ST. LOUIS -- When Pirates coaches told Gerrit Cole in spring training he was not going to make the team's opening-day roster, the right-handed pitcher didn't thank the club for the opportunity or quietly pack his things and head to minor league camp.
Cole stewed at his locker at Mc-Kechnie Field in Bradenton, Fla., diplomatically telling reporters he was irked by the team's decision to send him back to the minor leagues.
Now, the pitcher who was too young, too raw, too emotional to make the club on opening day will have it on his right arm to keep the storybook season alive. And the Pirates couldn't be happier.
"We're not going to hit 1.000 on everybody as far as the due date," manager Clint Hurdle said. "We don't hit 1.000 on everybody with the expiration date."
But in Cole, it appears a June promotion to the major leagues has worked out perfectly for both parties. Even if it wasn't entirely intentional.
While many, Cole included, believed the team's decision to send him back to the minor leagues was purely financial -- the Pirates could delay his arbitration and free agency by keeping him there -- many in the front office were convinced he was not ready for major league action at the start of the season.

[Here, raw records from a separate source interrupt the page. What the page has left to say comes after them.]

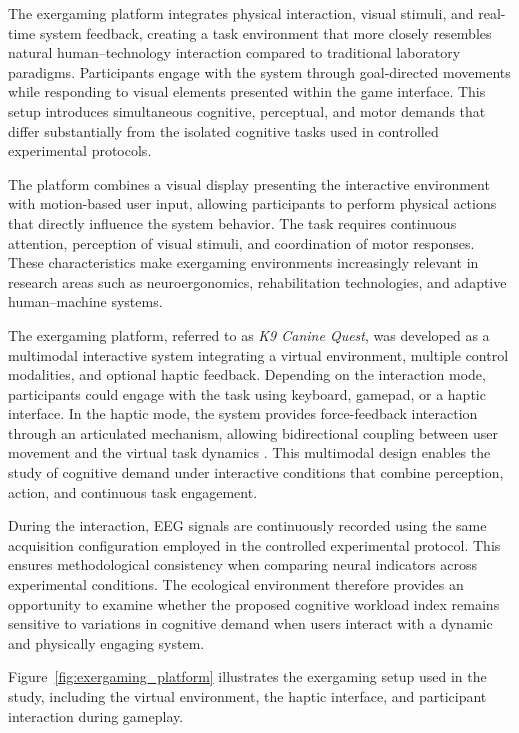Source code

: \documentclass[10pt]{iopart}
\begin{document}
The exergaming platform integrates physical interaction, visual stimuli, and real-time system feedback, creating a task environment that more closely resembles natural human–technology interaction compared to traditional laboratory paradigms. Participants engage with the system through goal-directed movements while responding to visual elements presented within the game interface. This setup introduces simultaneous cognitive, perceptual, and motor demands that differ substantially from the isolated cognitive tasks used in controlled experimental protocols.

The platform combines a visual display presenting the interactive environment with motion-based user input, allowing participants to perform physical actions that directly influence the system behavior. The task requires continuous attention, perception of visual stimuli, and coordination of motor responses. These characteristics make exergaming environments increasingly relevant in research areas such as neuroergonomics, rehabilitation technologies, and adaptive human–machine systems.

The exergaming platform, referred to as \emph{K9 Canine Quest}, was developed as a multimodal interactive system integrating a virtual environment, multiple control modalities, and optional haptic feedback. Depending on the interaction mode, participants could engage with the task using keyboard, gamepad, or a haptic interface. In the haptic mode, the system provides force-feedback interaction through an articulated mechanism, allowing bidirectional coupling between user movement and the virtual task dynamics \cite{22,23}. This multimodal design enables the study of cognitive demand under interactive conditions that combine perception, action, and continuous task engagement.

During the interaction, EEG signals are continuously recorded using the same acquisition configuration employed in the controlled experimental protocol. This ensures methodological consistency when comparing neural indicators across experimental conditions. The ecological environment therefore provides an opportunity to examine whether the proposed cognitive workload index remains sensitive to variations in cognitive demand when users interact with a dynamic and physically engaging system.

Figure~\ref{fig:exergaming_platform} illustrates the exergaming setup used in the study, including the virtual environment, the haptic interface, and participant interaction during gameplay.
\end{document}
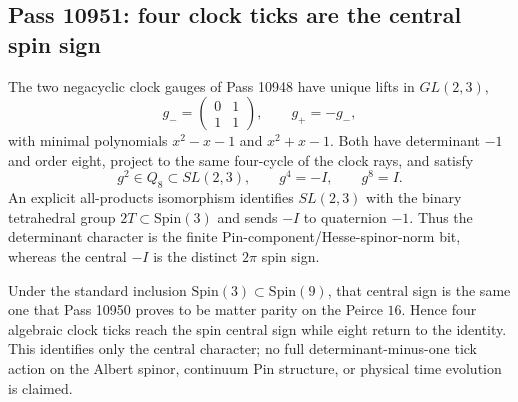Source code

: \subsection{Pass 10951: four clock ticks are the central spin sign}

The two negacyclic clock gauges of Pass 10948 have unique lifts in
$GL(2,3)$,
\[
 g_- = \begin{pmatrix}0&1\\1&1\end{pmatrix},
 \qquad
 g_+ = -g_-,
\]
with minimal polynomials $x^2-x-1$ and $x^2+x-1$.  Both have determinant
$-1$ and order eight, project to the same four-cycle of the clock rays, and
satisfy
\[
 g^2\in Q_8\subset SL(2,3),\qquad g^4=-I,\qquad g^8=I.
\]
An explicit all-products isomorphism identifies
$SL(2,3)$ with the binary tetrahedral group
$2T\subset\mathrm{Spin}(3)$ and sends $-I$ to quaternion $-1$.
Thus the determinant character is the finite Pin-component/Hesse-spinor-norm
bit, whereas the central $-I$ is the distinct $2\pi$ spin sign.

Under the standard inclusion $\mathrm{Spin}(3)\subset\mathrm{Spin}(9)$,
that central sign is the same one that Pass 10950 proves to be matter parity
on the Peirce $16$.  Hence four algebraic clock ticks reach the spin central
sign while eight return to the identity.  This identifies only the central
character; no full determinant-minus-one tick action on the Albert spinor,
continuum Pin structure, or physical time evolution is claimed.
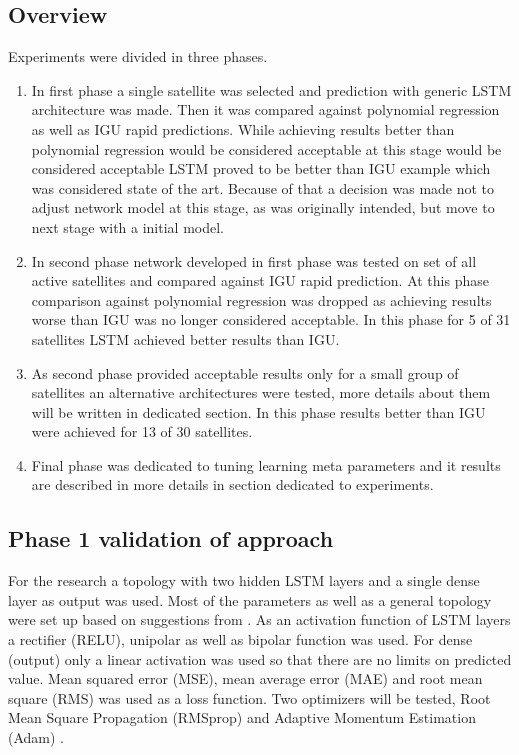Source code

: \documentclass{article}
\begin{document}
\subsection{Overview}
Experiments were divided in three phases.
\begin{enumerate}
\item In first phase a single satellite was selected and prediction with generic LSTM architecture
	was made. Then it was compared against polynomial regression as well as IGU rapid predictions.
	While achieving results better than polynomial regression would be considered acceptable at 
	this stage would be considered acceptable LSTM proved to be better than IGU example which
	was considered state of the art. Because of that a decision was made not to adjust network
	model at this stage, as was originally intended, but move to next stage with a initial model.

\item In second phase network developed in first phase was tested on set of all active 
	satellites and compared against IGU rapid prediction. At this phase comparison against 
	polynomial regression was dropped as achieving results worse than IGU was no longer 
	considered acceptable. In this phase for 5 of 31 satellites LSTM achieved better 
	results than IGU.

\item As second phase provided acceptable results only for a small group of satellites 
	an alternative architectures were tested, more details about them will be written in 
	dedicated section. In this phase results better than IGU were achieved 
	for 13 of 30 satellites.
\item Final phase was dedicated to tuning learning meta parameters and it results are described
	in more details in section dedicated to experiments.

\end{enumerate}

\subsection{Phase 1 validation of approach}
For the research a topology with two hidden LSTM layers and a single dense layer as output was 
used. 
Most of the parameters as well as a general topology were set up based on suggestions from 
\cite{Chollet2018}. As an activation function of LSTM layers a rectifier (RELU),
unipolar as well as bipolar function was used.
For dense (output) only a linear activation was used so that there are no limits on predicted 
value.
Mean squared error (MSE), mean average error (MAE) and root mean square (RMS)
was used as a loss function.
Two optimizers will be tested, Root Mean Square Propagation (RMSprop)\cite{Hinton2012} and 
Adaptive Momentum Estimation (Adam) \cite{Kingma2015}.
\end{document}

He entered the season with just 132 innings pitched in the minor leagues, well below the 200-inning plateau the Pirates hope for pitching prospects. His strikeout numbers were low and his secondary pitches were underdeveloped. And underneath those tangible statistics was a fiery, 22-year-old pitcher who did little to hide his occasional frustrations on the mound.

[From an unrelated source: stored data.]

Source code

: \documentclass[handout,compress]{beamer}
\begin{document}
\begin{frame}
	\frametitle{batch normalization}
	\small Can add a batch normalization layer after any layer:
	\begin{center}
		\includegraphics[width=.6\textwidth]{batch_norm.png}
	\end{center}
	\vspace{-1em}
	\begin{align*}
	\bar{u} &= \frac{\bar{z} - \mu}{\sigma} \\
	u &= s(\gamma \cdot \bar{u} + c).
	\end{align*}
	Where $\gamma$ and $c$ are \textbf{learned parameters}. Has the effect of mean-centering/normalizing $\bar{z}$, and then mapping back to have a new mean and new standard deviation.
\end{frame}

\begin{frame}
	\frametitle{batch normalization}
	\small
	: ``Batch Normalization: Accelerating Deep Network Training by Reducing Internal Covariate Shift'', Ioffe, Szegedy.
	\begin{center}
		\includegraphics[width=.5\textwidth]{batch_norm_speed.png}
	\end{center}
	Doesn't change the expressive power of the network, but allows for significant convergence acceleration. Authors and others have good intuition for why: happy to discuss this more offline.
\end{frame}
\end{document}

Ideally, the Pirates front office wanted to wait well past June to introduce Cole, now 23, to the majors. Injuries to James McDonald and Wandy Rodriguez -- and a delay in Charlie Morton's rehabilitation from Tommy John surgery -- left a hole in the rotation two months into the season.
So the team turned to Cole for an open-ended invitation to the starting rotation.
"I didn't know how long it was going to be," Cole said. "I did understand the situation. ... I didn't try to think about it too much. Now all of a sudden it felt like we were in September, and all of a sudden I had gotten a lot better."
Since his major league debut June 11, Cole has been the Pirates' most consistent pitcher. He has never allowed more than four earned runs in a start. He has never pitched fewer than five innings in a start. And in the past month, he has been borderline dominant.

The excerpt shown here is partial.